Operating within the framework of the president’s Iran nuclear deal, the United Nations International Atomic Energy Agency (IAEA) recently completed its “final assessment” of past Iranian nuclear initiatives. Unsurprisingly, the IAEA reported not just a lack of candor or cooperation from the Iranians, but outright deception.
The IAEA dismissed the information Iran provided to inspectors as “implausible.”
Access to accurate, complete information—what Mr. Obama referred to as “unprecedented verification”—was supposed to be the “baseline” against which Iran’s future activities would be measured. Any calculation of Iran’s breakout time to build a nuclear weapon would be calculated from where it was starting. Unfortunately, we have no accurate baseline from which to gauge future developments.

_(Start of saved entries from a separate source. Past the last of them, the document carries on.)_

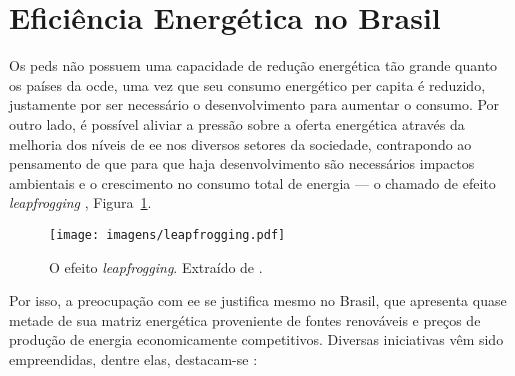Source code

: \section{Eficiência Energética no Brasil}
\label{sec:ee_brasil}

Os \glspl{ped} não possuem uma capacidade de redução energética tão grande
quanto os países da \gls{ocde}, uma vez que seu consumo energético per capita é
reduzido, justamente por ser necessário o desenvolvimento para aumentar o
consumo. Por outro lado, é possível aliviar a pressão sobre a
oferta energética através da melhoria dos níveis de \gls{ee} nos
diversos setores da sociedade, contrapondo ao pensamento de que para que
haja desenvolvimento são necessários impactos ambientais e o crescimento no
consumo total de energia --- o chamado de efeito \emph{leapfrogging}
\cite{goldemberg}, Figura~\ref{fig:leapfrogging}.

\begin{figure}[h!t]
\centering
\texttt{[image: imagens/leapfrogging.pdf]}
\caption[O efeito \emph{leapfrogging}.]
{O efeito \emph{leapfrogging}. Extraído de \cite{goldemberg}.}
\label{fig:leapfrogging}
\end{figure}

Por isso, a preocupação com \gls{ee} se justifica mesmo no Brasil,
que apresenta quase metade de sua matriz energética proveniente de fontes
renováveis e preços de produção de energia economicamente competitivos.
Diversas iniciativas vêm sido empreendidas, dentre elas, destacam-se
\cite{pnef,pne30_eff_energ,epe_demanda_2012,epe_slides_eficiencia}:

However desperate the administration is for a foreign policy “success,” this is no time to encourage further misbehavior.

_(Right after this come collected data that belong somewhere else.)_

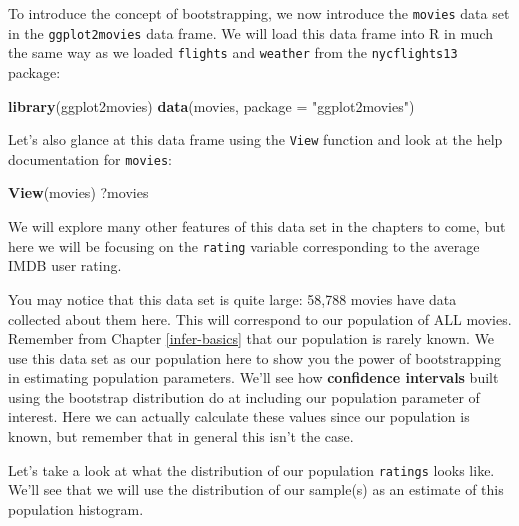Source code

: \documentclass[]{tufte-book}
\newenvironment{Shaded}{\begin{snugshade}}{\end{snugshade}}
\newcommand{\KeywordTok}[1]{\textcolor[rgb]{0.13,0.29,0.53}{\textbf{{#1}}}}
\newcommand{\DataTypeTok}[1]{\textcolor[rgb]{0.13,0.29,0.53}{{#1}}}
\newcommand{\DecValTok}[1]{\textcolor[rgb]{0.00,0.00,0.81}{{#1}}}
\newcommand{\StringTok}[1]{\textcolor[rgb]{0.31,0.60,0.02}{{#1}}}
\newcommand{\NormalTok}[1]{{#1}}
\begin{document}
To introduce the concept of bootstrapping, we now introduce the
\texttt{movies} data set in the \texttt{ggplot2movies} data frame. We
will load this data frame into R in much the same way as we loaded
\texttt{flights} and \texttt{weather} from the \texttt{nycflights13}
package:

\begin{Shaded}
\begin{Highlighting}[]
\KeywordTok{library}\NormalTok{(ggplot2movies)}
\KeywordTok{data}\NormalTok{(movies, }\DataTypeTok{package =} \StringTok{"ggplot2movies"}\NormalTok{)}
\end{Highlighting}
\end{Shaded}

Let's also glance at this data frame using the \texttt{View} function
and look at the help documentation for \texttt{movies}:

\begin{Shaded}
\begin{Highlighting}[]
\KeywordTok{View}\NormalTok{(movies)}
\NormalTok{?movies}
\end{Highlighting}
\end{Shaded}

We will explore many other features of this data set in the chapters to
come, but here we will be focusing on the \texttt{rating} variable
corresponding to the average IMDB user rating.

You may notice that this data set is quite large: 58,788 movies have
data collected about them here. This will correspond to our population
of ALL movies. Remember from Chapter \ref{infer-basics} that our
population is rarely known. We use this data set as our population here
to show you the power of bootstrapping in estimating population
parameters. We'll see how \textbf{confidence intervals} built using the
bootstrap distribution do at including our population parameter of
interest. Here we can actually calculate these values since our
population is known, but remember that in general this isn't the case.

Let's take a look at what the distribution of our population
\texttt{ratings} looks like. We'll see that we will use the distribution
of our sample(s) as an estimate of this population histogram.

\begin{Shaded}
\end{Shaded}
\end{document}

Compliance with IAEA inspections was also the basis upon which the United States would release frozen Iranian funds. Yet in its first test of compliance with the non-treaty’s obligations, Iran has breached it completely.

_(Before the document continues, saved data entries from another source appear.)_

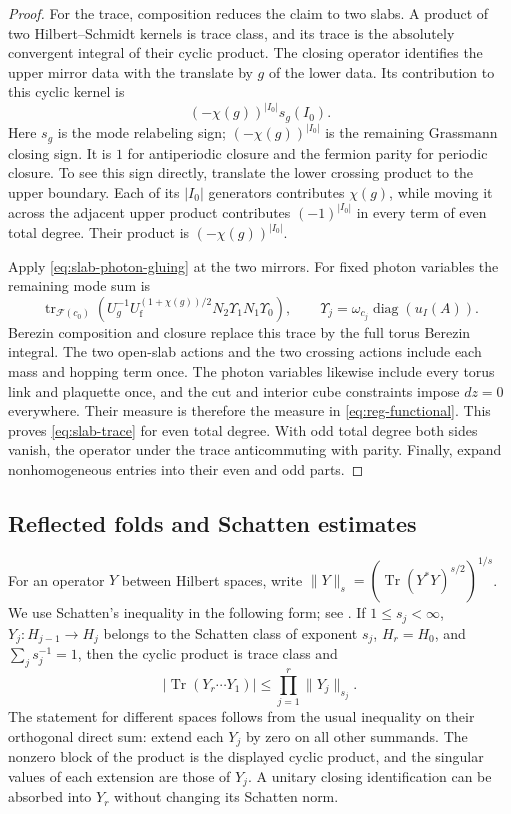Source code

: \documentclass[11pt,letterpaper,reqno]{amsart}
\DeclareMathOperator{\tr}{tr}
\DeclareMathOperator{\diag}{diag}
\begin{document}
\begin{proof}
For the trace, composition reduces the claim to two slabs. A product
of two Hilbert--Schmidt kernels is trace class, and its trace is the
absolutely convergent integral of their cyclic product. The closing
operator identifies the upper mirror data with the translate by $g$
of the lower data. Its contribution to this cyclic kernel is
\[
 (-\chi(g))^{|I_0|}s_g(I_0).
\]
Here $s_g$ is the mode relabeling sign; $(-\chi(g))^{|I_0|}$ is the
remaining Grassmann closing sign. It is $1$ for antiperiodic closure
and the fermion parity for periodic closure. To see this sign directly,
translate the lower crossing product to the upper boundary. Each of
its $|I_0|$ generators contributes $\chi(g)$, while moving it across
the adjacent upper product contributes $(-1)^{|I_0|}$ in every term
of even total degree. Their product is $(-\chi(g))^{|I_0|}$.

Apply \eqref{eq:slab-photon-gluing} at the two mirrors. For fixed
photon variables the remaining mode sum is
\[
 \tr_{\mathcal F(c_0)}
    (U_g^{-1}U_{\mathrm f}^{(1+\chi(g))/2}
                       N_2\Upsilon_1N_1\Upsilon_0),
 \qquad \Upsilon_j=\omega_{c_j}\diag(u_I(A)).
\]
Berezin composition and closure replace this trace by the full torus
Berezin integral. The two open-slab actions and the two crossing
actions include each mass and hopping term once. The photon variables
likewise include every torus link and plaquette once, and the cut and
interior cube constraints impose $dz=0$ everywhere. Their measure is
therefore the measure in \eqref{eq:reg-functional}. This proves
\eqref{eq:slab-trace} for even total degree. With odd total degree both
sides vanish, the operator under the trace anticommuting with parity.
Finally, expand nonhomogeneous entries into their even and odd parts.
\end{proof}

\subsection{Reflected folds and Schatten estimates}\label{subsec:slab-folds}

For an operator $Y$ between Hilbert spaces, write
$\|Y\|_s=(\operatorname{Tr}(Y^*Y)^{s/2})^{1/s}$. We use Schatten's
inequality in the following form; see \cite[slides~55--57]{PongeSchatten2025}. If $1\le s_j<\infty$,
$Y_j:H_{j-1}\to H_j$ belongs to the Schatten class of exponent $s_j$,
$H_r=H_0$, and $\sum_js_j^{-1}=1$, then the cyclic product is trace
class and
\begin{equation}\label{eq:slab-schatten-holder}
 |\operatorname{Tr}(Y_r\cdots Y_1)|
                \le\prod_{j=1}^r\|Y_j\|_{s_j}.
\end{equation}
The statement for different spaces follows from the usual inequality
on their orthogonal direct sum: extend each $Y_j$ by zero on all other
summands. The nonzero block of the product is the displayed cyclic
product, and the singular values of each extension are those of $Y_j$.
A unitary closing identification can be absorbed into $Y_r$ without
changing its Schatten norm.
\end{document}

When they announced their support for an admittedly flawed deal, two New York-area senators said they were confident sanctions could be re-imposed if Iran violated the terms of the agreement.
We should be “imposing clear consequences for incremental violations,” said Senator Cory Booker. “There can be no room for interpretation when it comes to holding Iran accountable for even the smallest violations. The U.S. must make consequences for Iranian transgressions clear and measurable in public statements of policy, and pursue those consequences relentlessly when warranted.”
Similarly, New York’s junior senator, Kristen Gillibrand, explained her vote in support of the “imperfect” Iran deal by stating, “this deal will provide international nuclear inspectors with access that they otherwise would not have had — and never will have if we reject this agreement.”
Equally disturbing, the administration now appears never to have meant what it said about verification—the very basis upon which many wavering lawmakers based their yes votes. In fact, admitted one senior official to The Wall Street Journal, “We had not expected a full confession, nor did we need one.”
This is absolutely unacceptable behavior—by the Iranians and by our own State Department. However desperate the administration might be to point to a foreign policy “success,” this is no time to encourage further misbehavior with unfrozen funds.
Iran has dramatically failed it first test of compliance with the deal. It is now time for Senators Booker and Gillibrand—and other responsible senators—to stop the release of frozen funds to the Iranians.